PROBLEM TO SOLVE ▸ Each line below that contains the word "fila" must be copied.
++++++++++
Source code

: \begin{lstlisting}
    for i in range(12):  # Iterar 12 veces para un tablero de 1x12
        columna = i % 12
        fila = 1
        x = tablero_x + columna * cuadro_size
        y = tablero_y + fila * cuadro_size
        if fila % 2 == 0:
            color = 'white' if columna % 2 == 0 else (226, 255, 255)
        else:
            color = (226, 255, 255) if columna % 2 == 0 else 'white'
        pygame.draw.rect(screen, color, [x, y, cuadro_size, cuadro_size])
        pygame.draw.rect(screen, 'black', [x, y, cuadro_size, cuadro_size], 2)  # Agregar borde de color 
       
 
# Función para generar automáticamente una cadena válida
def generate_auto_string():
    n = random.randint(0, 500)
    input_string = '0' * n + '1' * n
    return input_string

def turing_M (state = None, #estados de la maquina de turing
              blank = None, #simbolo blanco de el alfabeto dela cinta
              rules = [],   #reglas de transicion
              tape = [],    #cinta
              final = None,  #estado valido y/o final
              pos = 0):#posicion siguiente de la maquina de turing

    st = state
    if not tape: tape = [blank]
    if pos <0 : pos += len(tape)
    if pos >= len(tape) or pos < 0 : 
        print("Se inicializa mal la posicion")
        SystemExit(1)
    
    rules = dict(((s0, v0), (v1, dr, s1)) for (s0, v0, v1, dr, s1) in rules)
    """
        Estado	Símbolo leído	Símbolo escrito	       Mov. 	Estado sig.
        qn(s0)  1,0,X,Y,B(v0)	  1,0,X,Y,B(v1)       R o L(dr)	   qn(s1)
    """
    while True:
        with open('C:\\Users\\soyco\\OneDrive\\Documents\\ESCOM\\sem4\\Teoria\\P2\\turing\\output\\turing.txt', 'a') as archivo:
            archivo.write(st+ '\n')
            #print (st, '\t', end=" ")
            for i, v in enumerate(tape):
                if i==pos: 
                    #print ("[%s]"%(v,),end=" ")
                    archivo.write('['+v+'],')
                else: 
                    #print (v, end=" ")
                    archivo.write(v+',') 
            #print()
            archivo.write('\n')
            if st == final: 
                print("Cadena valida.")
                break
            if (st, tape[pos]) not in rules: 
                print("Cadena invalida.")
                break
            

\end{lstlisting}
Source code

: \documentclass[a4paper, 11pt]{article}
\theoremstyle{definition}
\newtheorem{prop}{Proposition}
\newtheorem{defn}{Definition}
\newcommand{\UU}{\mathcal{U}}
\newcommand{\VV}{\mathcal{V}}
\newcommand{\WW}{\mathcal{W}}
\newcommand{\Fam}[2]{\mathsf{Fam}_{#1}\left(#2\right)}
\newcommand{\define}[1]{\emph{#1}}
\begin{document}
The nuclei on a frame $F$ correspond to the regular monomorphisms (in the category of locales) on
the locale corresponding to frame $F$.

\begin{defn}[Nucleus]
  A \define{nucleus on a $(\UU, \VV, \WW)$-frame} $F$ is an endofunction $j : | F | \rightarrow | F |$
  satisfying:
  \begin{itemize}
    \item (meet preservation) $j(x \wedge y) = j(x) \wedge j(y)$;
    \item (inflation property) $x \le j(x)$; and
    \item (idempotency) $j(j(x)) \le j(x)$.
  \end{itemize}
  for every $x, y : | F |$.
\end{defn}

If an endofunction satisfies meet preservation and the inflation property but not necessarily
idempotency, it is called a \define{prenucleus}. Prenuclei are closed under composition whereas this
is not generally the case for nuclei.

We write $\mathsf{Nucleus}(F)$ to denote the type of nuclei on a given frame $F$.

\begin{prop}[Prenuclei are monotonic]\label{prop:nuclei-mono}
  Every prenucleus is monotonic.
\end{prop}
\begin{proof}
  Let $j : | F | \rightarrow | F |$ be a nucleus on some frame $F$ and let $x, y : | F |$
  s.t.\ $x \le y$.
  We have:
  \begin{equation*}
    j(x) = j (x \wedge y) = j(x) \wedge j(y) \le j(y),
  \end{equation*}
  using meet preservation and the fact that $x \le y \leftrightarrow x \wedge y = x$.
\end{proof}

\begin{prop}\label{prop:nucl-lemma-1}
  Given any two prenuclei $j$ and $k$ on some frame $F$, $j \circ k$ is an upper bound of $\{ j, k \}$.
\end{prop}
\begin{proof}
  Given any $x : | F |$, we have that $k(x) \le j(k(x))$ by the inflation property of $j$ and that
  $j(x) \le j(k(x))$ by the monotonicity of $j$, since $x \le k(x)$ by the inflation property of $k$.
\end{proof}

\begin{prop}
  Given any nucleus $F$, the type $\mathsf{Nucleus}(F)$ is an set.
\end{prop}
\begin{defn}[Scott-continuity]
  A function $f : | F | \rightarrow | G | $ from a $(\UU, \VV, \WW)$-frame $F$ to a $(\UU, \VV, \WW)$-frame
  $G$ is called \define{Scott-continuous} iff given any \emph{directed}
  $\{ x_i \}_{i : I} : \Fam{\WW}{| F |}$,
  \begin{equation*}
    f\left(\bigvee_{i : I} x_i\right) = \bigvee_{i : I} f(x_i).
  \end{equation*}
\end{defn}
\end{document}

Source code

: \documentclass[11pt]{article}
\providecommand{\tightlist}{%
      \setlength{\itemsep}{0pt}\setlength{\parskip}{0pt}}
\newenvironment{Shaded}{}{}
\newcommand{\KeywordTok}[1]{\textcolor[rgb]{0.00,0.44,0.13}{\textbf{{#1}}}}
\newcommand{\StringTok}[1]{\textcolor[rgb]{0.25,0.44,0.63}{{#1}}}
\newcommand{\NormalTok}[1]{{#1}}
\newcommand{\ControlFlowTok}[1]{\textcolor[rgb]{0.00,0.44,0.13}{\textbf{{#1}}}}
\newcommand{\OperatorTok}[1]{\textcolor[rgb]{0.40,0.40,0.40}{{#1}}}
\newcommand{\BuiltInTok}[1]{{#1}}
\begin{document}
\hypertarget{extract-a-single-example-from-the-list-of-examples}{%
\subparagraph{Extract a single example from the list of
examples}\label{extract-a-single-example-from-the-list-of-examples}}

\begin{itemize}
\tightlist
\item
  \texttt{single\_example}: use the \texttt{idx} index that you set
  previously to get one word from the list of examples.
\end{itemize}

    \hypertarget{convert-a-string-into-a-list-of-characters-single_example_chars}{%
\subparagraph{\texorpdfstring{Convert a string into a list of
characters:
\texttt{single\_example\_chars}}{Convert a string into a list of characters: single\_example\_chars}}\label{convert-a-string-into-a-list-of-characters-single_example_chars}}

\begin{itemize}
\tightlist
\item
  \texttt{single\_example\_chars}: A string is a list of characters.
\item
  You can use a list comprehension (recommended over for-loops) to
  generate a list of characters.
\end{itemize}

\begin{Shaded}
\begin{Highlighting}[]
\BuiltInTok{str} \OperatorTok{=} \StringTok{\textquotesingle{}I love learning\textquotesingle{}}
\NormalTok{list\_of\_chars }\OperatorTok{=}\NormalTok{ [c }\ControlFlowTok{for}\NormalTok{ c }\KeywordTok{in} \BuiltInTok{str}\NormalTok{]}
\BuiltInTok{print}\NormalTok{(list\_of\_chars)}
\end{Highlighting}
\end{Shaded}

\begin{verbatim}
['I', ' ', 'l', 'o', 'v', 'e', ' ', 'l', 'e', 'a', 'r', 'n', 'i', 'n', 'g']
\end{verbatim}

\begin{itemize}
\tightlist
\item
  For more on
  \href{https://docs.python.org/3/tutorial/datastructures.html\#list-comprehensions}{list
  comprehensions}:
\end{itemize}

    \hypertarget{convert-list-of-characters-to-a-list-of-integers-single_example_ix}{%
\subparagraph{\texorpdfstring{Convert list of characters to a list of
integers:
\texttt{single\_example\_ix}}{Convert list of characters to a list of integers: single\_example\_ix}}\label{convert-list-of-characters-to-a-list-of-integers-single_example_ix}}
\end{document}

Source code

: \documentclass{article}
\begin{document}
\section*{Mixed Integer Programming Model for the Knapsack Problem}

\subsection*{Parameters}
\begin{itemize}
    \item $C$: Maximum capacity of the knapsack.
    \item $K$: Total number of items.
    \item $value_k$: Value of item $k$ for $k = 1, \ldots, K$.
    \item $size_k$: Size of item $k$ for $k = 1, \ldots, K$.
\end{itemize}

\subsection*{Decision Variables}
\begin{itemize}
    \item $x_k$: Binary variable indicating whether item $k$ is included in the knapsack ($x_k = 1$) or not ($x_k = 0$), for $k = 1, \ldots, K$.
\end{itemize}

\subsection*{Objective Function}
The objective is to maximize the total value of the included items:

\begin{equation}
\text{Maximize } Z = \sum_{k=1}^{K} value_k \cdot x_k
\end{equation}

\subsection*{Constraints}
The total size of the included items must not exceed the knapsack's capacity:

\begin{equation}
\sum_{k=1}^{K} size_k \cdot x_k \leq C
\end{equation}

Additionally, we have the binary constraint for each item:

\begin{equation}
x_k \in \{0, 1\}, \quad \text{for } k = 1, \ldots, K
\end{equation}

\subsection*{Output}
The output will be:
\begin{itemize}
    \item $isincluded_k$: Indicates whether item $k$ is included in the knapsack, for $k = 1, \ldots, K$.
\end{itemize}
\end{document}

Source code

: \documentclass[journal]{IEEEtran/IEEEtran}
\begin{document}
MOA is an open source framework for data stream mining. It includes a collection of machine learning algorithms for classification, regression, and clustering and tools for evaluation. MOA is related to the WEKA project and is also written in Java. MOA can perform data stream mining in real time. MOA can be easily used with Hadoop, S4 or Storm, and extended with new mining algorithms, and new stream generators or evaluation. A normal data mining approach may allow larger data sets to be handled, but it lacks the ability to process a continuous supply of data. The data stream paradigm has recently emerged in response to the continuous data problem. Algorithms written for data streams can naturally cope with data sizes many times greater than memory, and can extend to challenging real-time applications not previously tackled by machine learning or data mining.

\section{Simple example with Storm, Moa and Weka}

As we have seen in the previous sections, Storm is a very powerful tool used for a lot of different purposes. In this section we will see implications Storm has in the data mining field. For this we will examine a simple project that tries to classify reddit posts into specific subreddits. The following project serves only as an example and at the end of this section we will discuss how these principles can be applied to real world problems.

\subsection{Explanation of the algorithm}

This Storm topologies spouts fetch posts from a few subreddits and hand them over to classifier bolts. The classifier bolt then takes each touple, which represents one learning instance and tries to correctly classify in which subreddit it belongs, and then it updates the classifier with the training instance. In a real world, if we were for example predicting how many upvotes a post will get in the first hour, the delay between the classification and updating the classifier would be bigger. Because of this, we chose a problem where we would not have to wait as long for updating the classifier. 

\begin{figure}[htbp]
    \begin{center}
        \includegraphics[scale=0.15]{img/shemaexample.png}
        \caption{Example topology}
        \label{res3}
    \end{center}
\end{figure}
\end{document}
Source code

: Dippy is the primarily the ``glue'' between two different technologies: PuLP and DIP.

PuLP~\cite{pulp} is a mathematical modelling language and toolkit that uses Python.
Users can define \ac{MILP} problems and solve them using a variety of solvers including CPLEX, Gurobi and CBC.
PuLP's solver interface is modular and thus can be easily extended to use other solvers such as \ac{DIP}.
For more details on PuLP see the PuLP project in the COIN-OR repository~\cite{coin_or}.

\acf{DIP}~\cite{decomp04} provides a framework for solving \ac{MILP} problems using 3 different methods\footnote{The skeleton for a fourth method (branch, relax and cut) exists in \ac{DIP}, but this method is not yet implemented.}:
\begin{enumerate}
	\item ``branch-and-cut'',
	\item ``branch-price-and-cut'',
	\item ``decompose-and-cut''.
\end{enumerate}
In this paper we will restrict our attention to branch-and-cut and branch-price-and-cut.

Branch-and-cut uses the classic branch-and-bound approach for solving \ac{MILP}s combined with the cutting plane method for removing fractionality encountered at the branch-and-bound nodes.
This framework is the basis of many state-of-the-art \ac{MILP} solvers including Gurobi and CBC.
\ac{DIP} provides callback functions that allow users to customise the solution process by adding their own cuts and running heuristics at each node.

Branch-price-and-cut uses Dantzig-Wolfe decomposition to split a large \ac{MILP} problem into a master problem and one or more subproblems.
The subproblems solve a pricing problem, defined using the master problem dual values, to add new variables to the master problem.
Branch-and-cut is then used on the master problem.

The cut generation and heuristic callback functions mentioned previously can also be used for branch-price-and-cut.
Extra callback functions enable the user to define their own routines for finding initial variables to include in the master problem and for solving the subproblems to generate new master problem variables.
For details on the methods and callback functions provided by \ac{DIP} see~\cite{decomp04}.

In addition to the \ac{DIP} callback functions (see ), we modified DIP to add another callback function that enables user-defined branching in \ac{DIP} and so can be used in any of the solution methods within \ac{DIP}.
++++++++++
EXERCISE RESULT ▸
        fila = 1
        y = tablero_y + fila * cuadro_size
        if fila % 2 == 0:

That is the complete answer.